(What you have to do): Could you reproduce every record below exactly as it stands?

(Given records):

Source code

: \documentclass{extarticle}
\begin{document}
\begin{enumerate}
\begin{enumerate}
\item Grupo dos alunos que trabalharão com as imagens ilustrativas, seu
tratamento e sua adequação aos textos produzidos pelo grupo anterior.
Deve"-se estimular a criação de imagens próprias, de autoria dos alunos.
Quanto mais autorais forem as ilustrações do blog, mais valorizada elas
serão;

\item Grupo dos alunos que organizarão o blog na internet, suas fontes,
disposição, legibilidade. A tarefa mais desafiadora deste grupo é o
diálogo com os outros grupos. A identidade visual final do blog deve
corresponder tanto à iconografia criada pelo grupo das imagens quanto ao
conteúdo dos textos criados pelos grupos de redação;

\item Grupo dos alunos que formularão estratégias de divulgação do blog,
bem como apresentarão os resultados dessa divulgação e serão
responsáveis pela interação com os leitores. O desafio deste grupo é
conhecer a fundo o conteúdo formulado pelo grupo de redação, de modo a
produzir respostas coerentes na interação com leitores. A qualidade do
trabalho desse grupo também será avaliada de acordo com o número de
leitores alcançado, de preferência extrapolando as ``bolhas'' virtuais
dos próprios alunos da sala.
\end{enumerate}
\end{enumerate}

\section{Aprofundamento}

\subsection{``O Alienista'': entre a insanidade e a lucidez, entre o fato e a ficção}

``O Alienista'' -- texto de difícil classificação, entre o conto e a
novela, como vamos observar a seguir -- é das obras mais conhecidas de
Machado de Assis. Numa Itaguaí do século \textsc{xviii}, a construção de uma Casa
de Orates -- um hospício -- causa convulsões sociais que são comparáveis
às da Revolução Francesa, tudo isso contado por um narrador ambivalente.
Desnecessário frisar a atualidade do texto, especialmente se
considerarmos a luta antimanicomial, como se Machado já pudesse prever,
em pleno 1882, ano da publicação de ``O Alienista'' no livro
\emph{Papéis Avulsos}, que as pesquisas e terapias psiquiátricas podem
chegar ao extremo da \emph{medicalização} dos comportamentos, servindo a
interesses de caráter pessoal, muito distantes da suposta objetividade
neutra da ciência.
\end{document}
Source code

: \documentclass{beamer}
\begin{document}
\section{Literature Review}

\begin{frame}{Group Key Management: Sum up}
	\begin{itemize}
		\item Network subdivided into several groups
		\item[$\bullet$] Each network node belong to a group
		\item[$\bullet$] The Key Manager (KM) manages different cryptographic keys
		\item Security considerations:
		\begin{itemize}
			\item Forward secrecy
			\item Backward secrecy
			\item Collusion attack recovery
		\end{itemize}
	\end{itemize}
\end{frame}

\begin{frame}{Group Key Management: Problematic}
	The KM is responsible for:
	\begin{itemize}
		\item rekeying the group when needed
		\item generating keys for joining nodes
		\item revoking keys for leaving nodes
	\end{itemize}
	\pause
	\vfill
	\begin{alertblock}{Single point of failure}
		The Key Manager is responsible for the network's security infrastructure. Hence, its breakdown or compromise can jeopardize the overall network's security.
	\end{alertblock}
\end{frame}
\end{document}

(Completed exercise):
Source code

: \documentclass{extarticle}
\begin{document}
\begin{enumerate}
\begin{enumerate}
\item Grupo dos alunos que trabalharão com as imagens ilustrativas, seu
tratamento e sua adequação aos textos produzidos pelo grupo anterior.
Deve"-se estimular a criação de imagens próprias, de autoria dos alunos.
Quanto mais autorais forem as ilustrações do blog, mais valorizada elas
serão;

\item Grupo dos alunos que organizarão o blog na internet, suas fontes,
disposição, legibilidade. A tarefa mais desafiadora deste grupo é o
diálogo com os outros grupos. A identidade visual final do blog deve
corresponder tanto à iconografia criada pelo grupo das imagens quanto ao
conteúdo dos textos criados pelos grupos de redação;

\item Grupo dos alunos que formularão estratégias de divulgação do blog,
bem como apresentarão os resultados dessa divulgação e serão
responsáveis pela interação com os leitores. O desafio deste grupo é
conhecer a fundo o conteúdo formulado pelo grupo de redação, de modo a
produzir respostas coerentes na interação com leitores. A qualidade do
trabalho desse grupo também será avaliada de acordo com o número de
leitores alcançado, de preferência extrapolando as ``bolhas'' virtuais
dos próprios alunos da sala.
\end{enumerate}
\end{enumerate}

\section{Aprofundamento}

\subsection{``O Alienista'': entre a insanidade e a lucidez, entre o fato e a ficção}

``O Alienista'' -- texto de difícil classificação, entre o conto e a
novela, como vamos observar a seguir -- é das obras mais conhecidas de
Machado de Assis. Numa Itaguaí do século \textsc{xviii}, a construção de uma Casa
de Orates -- um hospício -- causa convulsões sociais que são comparáveis
às da Revolução Francesa, tudo isso contado por um narrador ambivalente.
Desnecessário frisar a atualidade do texto, especialmente se
considerarmos a luta antimanicomial, como se Machado já pudesse prever,
em pleno 1882, ano da publicação de ``O Alienista'' no livro
\emph{Papéis Avulsos}, que as pesquisas e terapias psiquiátricas podem
chegar ao extremo da \emph{medicalização} dos comportamentos, servindo a
interesses de caráter pessoal, muito distantes da suposta objetividade
neutra da ciência.
\end{document}
Source code

: \documentclass{beamer}
\begin{document}
\section{Literature Review}

\begin{frame}{Group Key Management: Sum up}
	\begin{itemize}
		\item Network subdivided into several groups
		\item[$\bullet$] Each network node belong to a group
		\item[$\bullet$] The Key Manager (KM) manages different cryptographic keys
		\item Security considerations:
		\begin{itemize}
			\item Forward secrecy
			\item Backward secrecy
			\item Collusion attack recovery
		\end{itemize}
	\end{itemize}
\end{frame}

\begin{frame}{Group Key Management: Problematic}
	The KM is responsible for:
	\begin{itemize}
		\item rekeying the group when needed
		\item generating keys for joining nodes
		\item revoking keys for leaving nodes
	\end{itemize}
	\pause
	\vfill
	\begin{alertblock}{Single point of failure}
		The Key Manager is responsible for the network's security infrastructure. Hence, its breakdown or compromise can jeopardize the overall network's security.
	\end{alertblock}
\end{frame}
\end{document}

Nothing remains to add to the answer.